:: RECORDED INFORMATION ::
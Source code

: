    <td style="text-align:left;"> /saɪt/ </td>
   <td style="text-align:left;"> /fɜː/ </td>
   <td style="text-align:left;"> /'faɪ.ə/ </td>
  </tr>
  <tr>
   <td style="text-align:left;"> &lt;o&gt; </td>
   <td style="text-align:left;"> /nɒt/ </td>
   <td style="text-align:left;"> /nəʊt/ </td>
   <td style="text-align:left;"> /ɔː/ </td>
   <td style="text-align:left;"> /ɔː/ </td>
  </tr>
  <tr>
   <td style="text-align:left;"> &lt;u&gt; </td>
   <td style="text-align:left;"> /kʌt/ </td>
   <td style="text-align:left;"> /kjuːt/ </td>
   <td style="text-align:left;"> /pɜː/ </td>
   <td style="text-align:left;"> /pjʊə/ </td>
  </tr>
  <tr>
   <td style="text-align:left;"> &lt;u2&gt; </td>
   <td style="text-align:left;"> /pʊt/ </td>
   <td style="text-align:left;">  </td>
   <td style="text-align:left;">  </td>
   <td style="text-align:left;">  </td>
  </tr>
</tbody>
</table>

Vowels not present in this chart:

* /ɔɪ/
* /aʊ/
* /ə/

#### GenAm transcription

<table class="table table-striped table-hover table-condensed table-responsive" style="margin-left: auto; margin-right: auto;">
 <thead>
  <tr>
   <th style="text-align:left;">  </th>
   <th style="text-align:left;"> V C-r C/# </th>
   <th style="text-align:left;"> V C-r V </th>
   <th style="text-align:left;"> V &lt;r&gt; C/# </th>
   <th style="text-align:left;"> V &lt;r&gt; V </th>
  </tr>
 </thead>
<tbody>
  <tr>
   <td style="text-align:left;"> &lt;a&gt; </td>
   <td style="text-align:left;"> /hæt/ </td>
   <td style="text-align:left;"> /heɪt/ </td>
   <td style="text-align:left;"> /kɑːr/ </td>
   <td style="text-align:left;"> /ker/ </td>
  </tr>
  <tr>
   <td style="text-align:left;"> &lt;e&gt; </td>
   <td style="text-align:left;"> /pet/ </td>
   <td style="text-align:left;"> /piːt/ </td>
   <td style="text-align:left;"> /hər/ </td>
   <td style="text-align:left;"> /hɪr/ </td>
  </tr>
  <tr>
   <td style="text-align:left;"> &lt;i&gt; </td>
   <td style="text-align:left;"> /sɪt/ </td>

:: WHAT YOU SHOULD DO ::
How many lines of the records contain "table"? Answer with the number only.

:: ANSWER SECTION ::
2